The meeting that was held in Mark Albrecht's Space Council about
last November was for me a remarkable eent. Jack Kerrebrock and I
were there and toward the end, the Director of the Budget, Richard
Darman, met with us and gave us the following statement which I
thought was remarkable. I've had a lot of interaction with OMB
Directors and I regard them as the natural enemy of NASA types, and
it was very interesting to hear him give us a very broad
philosophical comment. He said, as we look at the planning for the
Bush Administration's Space Program and the mark that they would
like to leave in their tenure in office, that we should think very
broadly indeed about what should be done by the United States in
concert with other nations in space, without restricting ourselves--
at least in the initial period, to problems of the budget.
He said that all of the money that we could possibly imagine how to
spend in space was actually available in our wealthy nation. We
have, of course, a five trillion dollar gross national product which is
exponentially growing. We have a federal budget in the trillion and a
quarter area, a budget which is undergoing great changes, and he
pointed out that really our problem in deciding what to do in space
will not be decided on the basis of whether we want to spend the
money in the area of space. Our challenge, he stated, was to put
together a space program that would attract the funds. The funds
were certainly available, and I think also, if you spend the next
couple days thinking about the future of space, that's the way you
should look at it, too. The problem is not that in our 5+ trillion
dollar economy we can't afford space. The question is, how much of
that do we want to spend, and for what, and why? So these are
things we will be addressing and which are very relevant indeed.
...
I'd like to run through the broad spectrum of reasons why we want to
go out into space and become a multi-planet species.
Number one is economics, the long-term investment in the economic
development of the inner solar system. This is something that can
occupy us for a century...
The second is access to limitless growth potential, access to virgin
continents that can remove the Malthusian limits to the aspirations
of humanity and can cause us to move beyond a mere zero sum battle
for which people on Earth control our dwindling resources and rather
make it an open end, and opens up a vast new growth potential for
humanity.
The next is national pride in leadership...
I thought the way Richard Darman put it from his budgetary
perspective was very good. He said, there are three types of things
you spend money for in government. One of them is paying for the
things you did in the past; he must have been conscious of his
interest payments for all the borrowings -- I think we
owe some 3 trillion dollars now, and that's a fair amount of interest.

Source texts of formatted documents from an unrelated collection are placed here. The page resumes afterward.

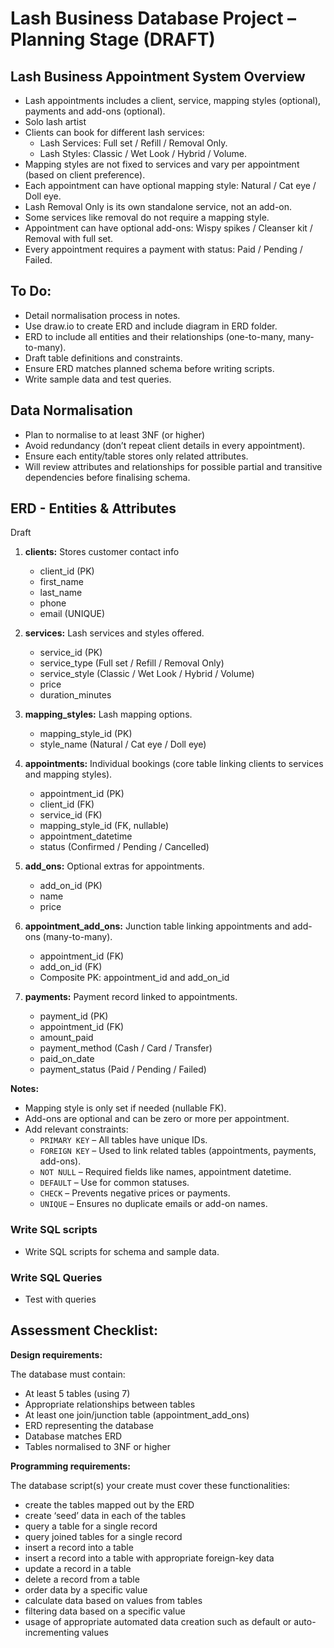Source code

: # Lash Business Database Project – Planning Stage (DRAFT)

## **Lash Business Appointment System Overview**

- Lash appointments includes a client, service, mapping styles (optional), payments and add-ons (optional).
- Solo lash artist
- Clients can book for different lash services:
  - Lash Services: Full set / Refill / Removal Only.
  - Lash Styles: Classic / Wet Look / Hybrid / Volume.
- Mapping styles are not fixed to services and vary per appointment (based on client preference).
- Each appointment can have optional mapping style: Natural / Cat eye / Doll eye.
- Lash Removal Only is its own standalone service, not an add-on.
- Some services like removal do not require a mapping style.
- Appointment can have optional add-ons: Wispy spikes / Cleanser kit / Removal with full set.
- Every appointment requires a payment with status: Paid / Pending / Failed.

## To Do:

- Detail normalisation process in notes.
- Use draw.io to create ERD and include diagram in ERD folder.
- ERD to include all entities and their relationships (one-to-many, many-to-many).
- Draft table definitions and constraints.
- Ensure ERD matches planned schema before writing scripts.
- Write sample data and test queries.

## **Data Normalisation**

- Plan to normalise to at least 3NF (or higher)
- Avoid redundancy (don’t repeat client details in every appointment).
- Ensure each entity/table stores only related attributes.
- Will review attributes and relationships for possible partial and transitive dependencies before finalising schema.

## **ERD - Entities & Attributes**
Draft

1. **clients:** Stores customer contact info
    - client_id (PK)
    - first_name
    - last_name
    - phone
    - email (UNIQUE)

2. **services:** Lash services and styles offered.
    - service_id (PK)
    - service_type (Full set / Refill / Removal Only)
    - service_style (Classic / Wet Look / Hybrid / Volume)
    - price
    - duration_minutes

3. **mapping_styles:** Lash mapping options.
    - mapping_style_id (PK)
    - style_name (Natural / Cat eye / Doll eye)

4. **appointments:** Individual bookings (core table linking clients to services and mapping styles).
    - appointment_id (PK)
    - client_id (FK)
    - service_id (FK)
    - mapping_style_id (FK, nullable)
    - appointment_datetime
    - status (Confirmed / Pending / Cancelled)

5. **add_ons:** Optional extras for appointments.
    - add_on_id (PK)
    - name
    - price

6. **appointment_add_ons:** Junction table linking appointments and add-ons (many-to-many).
    - appointment_id (FK)
    - add_on_id (FK)
    - Composite PK: appointment_id and add_on_id

7. **payments:** Payment record linked to appointments.
    - payment_id (PK)
    - appointment_id (FK)
    - amount_paid
    - payment_method (Cash / Card / Transfer)
    - paid_on_date
    - payment_status (Paid / Pending / Failed)

**Notes:**

- Mapping style is only set if needed (nullable FK).
- Add-ons are optional and can be zero or more per appointment.
- Add relevant constraints:
  - `PRIMARY KEY` – All tables have unique IDs.
  - `FOREIGN KEY` – Used to link related tables (appointments, payments, add-ons).
  - `NOT NULL` – Required fields like names, appointment datetime.
  - `DEFAULT` – Use for common statuses.
  - `CHECK` – Prevents negative prices or payments.
  - `UNIQUE` – Ensures no duplicate emails or add-on names.


### Write SQL scripts

- Write SQL scripts for schema and sample data.

### Write SQL Queries

- Test with queries

## Assessment Checklist:

**Design requirements:**

The database must contain:

- At least 5 tables (using 7)
- Appropriate relationships between tables
- At least one join/junction table (appointment_add_ons)
- ERD representing the database
- Database matches ERD
- Tables normalised to 3NF or higher

**Programming requirements:**

The database script(s) your create must cover these functionalities:

- create the tables mapped out by the ERD
- create ‘seed’ data in each of the tables
- query a table for a single record
- query joined tables for a single record
- insert a record into a table
- insert a record into a table with appropriate foreign-key data
- update a record in a table
- delete a record from a table
- order data by a specific value
- calculate data based on values from tables
- filtering data based on a specific value
- usage of appropriate automated data creation such as default or auto-incrementing values
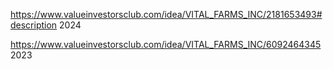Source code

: https://www.valueinvestorsclub.com/idea/VITAL_FARMS_INC/2181653493#description   2024

https://www.valueinvestorsclub.com/idea/VITAL_FARMS_INC/6092464345   2023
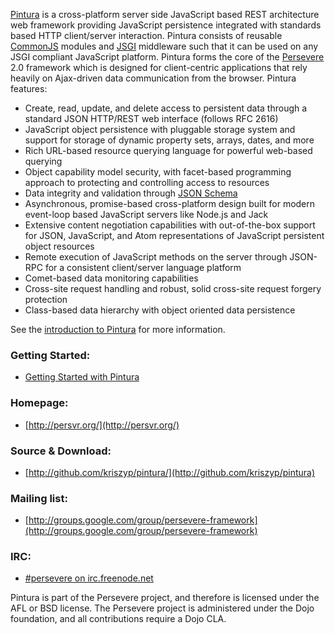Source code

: [Pintura](http://www.google.com/maps?f=q&source=s_q&hl=en&geocode=&q=pintura&sll=40.554798,-111.881839&sspn=0.009211,0.016351&ie=UTF8&hq=&hnear=Pintura,+Washington,+Utah&ll=37.31666,-113.171539&spn=0.308538,0.523224&t=p&z=11)
is a cross-platform server side JavaScript based REST architecture web framework providing JavaScript persistence integrated with standards based HTTP client/server interaction. Pintura consists of reusable [CommonJS](http://wiki.commonjs.org/) modules and [JSGI](http://jackjs.org/jsgi-spec.html) middleware such that it can be used on any JSGI compliant JavaScript platform. Pintura forms the core of the [Persevere](http://www.persvr.org/) 2.0 framework which is designed for client-centric applications that rely heavily on Ajax-driven data communication from the browser. Pintura features:

* Create, read, update, and delete access to persistent data through a standard JSON HTTP/REST web interface (follows RFC 2616) 
* JavaScript object persistence with pluggable storage system and support for storage of dynamic property sets, arrays, dates, and more
* Rich URL-based resource querying language for powerful web-based querying
* Object capability model security, with facet-based programming approach to protecting and controlling access to resources
* Data integrity and validation through [JSON Schema](http://tools.ietf.org/html/draft-zyp-json-schema-01)
* Asynchronous, promise-based cross-platform design built for modern event-loop based JavaScript servers like Node.js and Jack
* Extensive content negotiation capabilities with out-of-the-box support for JSON, JavaScript, and Atom representations of JavaScript persistent object resources
* Remote execution of JavaScript methods on the server through JSON-RPC for a consistent client/server language platform
* Comet-based data monitoring capabilities
* Cross-site request handling and robust, solid cross-site request forgery protection
* Class-based data hierarchy with object oriented data persistence

See the [introduction to Pintura](http://www.sitepen.com/blog/2010/01/22/introducing-pintura/) for more information. 

### Getting Started:

* [Getting Started with Pintura](http://www.sitepen.com/blog/2010/01/25/getting-started-with-pintura/)

### Homepage:

* [http://persvr.org/](http://persvr.org/)

### Source & Download:

* [http://github.com/kriszyp/pintura/](http://github.com/kriszyp/pintura)

### Mailing list:

* [http://groups.google.com/group/persevere-framework](http://groups.google.com/group/persevere-framework)

### IRC:

* [\#persevere on irc.freenode.net](http://webchat.freenode.net/?channels=persevere)

Pintura is part of the Persevere project, and therefore is licensed under the
AFL or BSD license. The Persevere project is administered under the Dojo foundation,
and all contributions require a Dojo CLA.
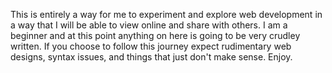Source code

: This is entirely a way for me to experiment and explore web development in a way that I will be able to view online and share with others. I am a beginner and at this point anything on here is going to be very crudley written. If you choose to follow this journey expect rudimentary web designs, syntax issues, and things that just don't make sense. Enjoy. 
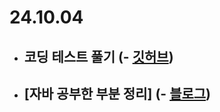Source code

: # 24.10.04

- ## 코딩 테스트 풀기 (- [깃허브](https://github.com/rim109/codingtest-practice))
- ## [자바 공부한 부분 정리] (- [블로그](https://rim109.tistory.com/261))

But we have Veterans Administration, we have other costs
associated with things we've done in the past, and those bills have
to be settled. And secondly, he said, there are things that we should
be spending money on today -- all of the Head Start for the young
children; all of the questions of housing; doing a much better job on
our highway sytem, which has come up recently; the war on drugs;
all of the things that we have to do today. These are always the
most popular with politicians. So paying for the past, spending
money on the present are the two leading items, and there's a little
bit left over for investing in the future. That, of course, is where
the space program comes in, and thus national pride in leadership for
investing in the future.
...there are religious, ideological, or humanistic values associated
with a basic desire to preserve life....
...opportunity for a fresh start.
...of course research and exploration
... search for extraterrestial intelligence
... opportunity to create prototype extraterrestial communities in
nearby space
(...paragraphs deleted)
NASA must develop six new challenging technology bases and
program elements:
1 A highway to space, using economical joint NASA/USAF man-rated
heavy-lift launch vehicles to provide regular automated low-cost
access to Earth orbit
2. Orbital space ports, evolved from International Space Station
Freedom technology, circling Earth, Moon, and Mars to support
remote human operations and the assembly, storage, repair,
refueling, check-out, launch, and recovery of robotic and piloted
spacecraft
3. A bridge between worlds, to open regular transports to the Moon
and to extend spaceflight to Mars...
4. Prospecting and resource utilization sytems to map and
characterize the resources on the inner solar system...
5. Closed ecology biospheres to recycle air and water and provide
food and organic products within Earth-like habitats of other
worlds...
6. Lunar and Martian bases to furnish advanced life-support,
habitats...
Perhaps, my concluding remark ought to be the one I wrote you in a
letter, a quote from my friend, Arthur Clarke, who said: " In the
difficult years that lie ahead, we must remember that the snows of
Olympus lie silently beneath the stars, waiting for our
grandchildren."
________
This concludes this 3 part series on the comments of the late- Dr. Thomas
Paine, former NASA Adminstrator and chairman of the National Commission
on Space.
Thank you Dr. Paine for your years of dedication to the concepts of
space exploration.
Ken
Comments?
send them to: khayash@hsc.usc.edu
thanks for reading
------------------------------
Date: 5 Jun 1993 18:02:40 -0700
From: Ken Hayashida <khayash@hsc.usc.edu>
Subject: Dr. Thomas Paine on space policy Part 1
Newsgroups: sci.space
Friends, over the past few weeks we have been seeing alot of
conjecture posted regarding the future of the US space program.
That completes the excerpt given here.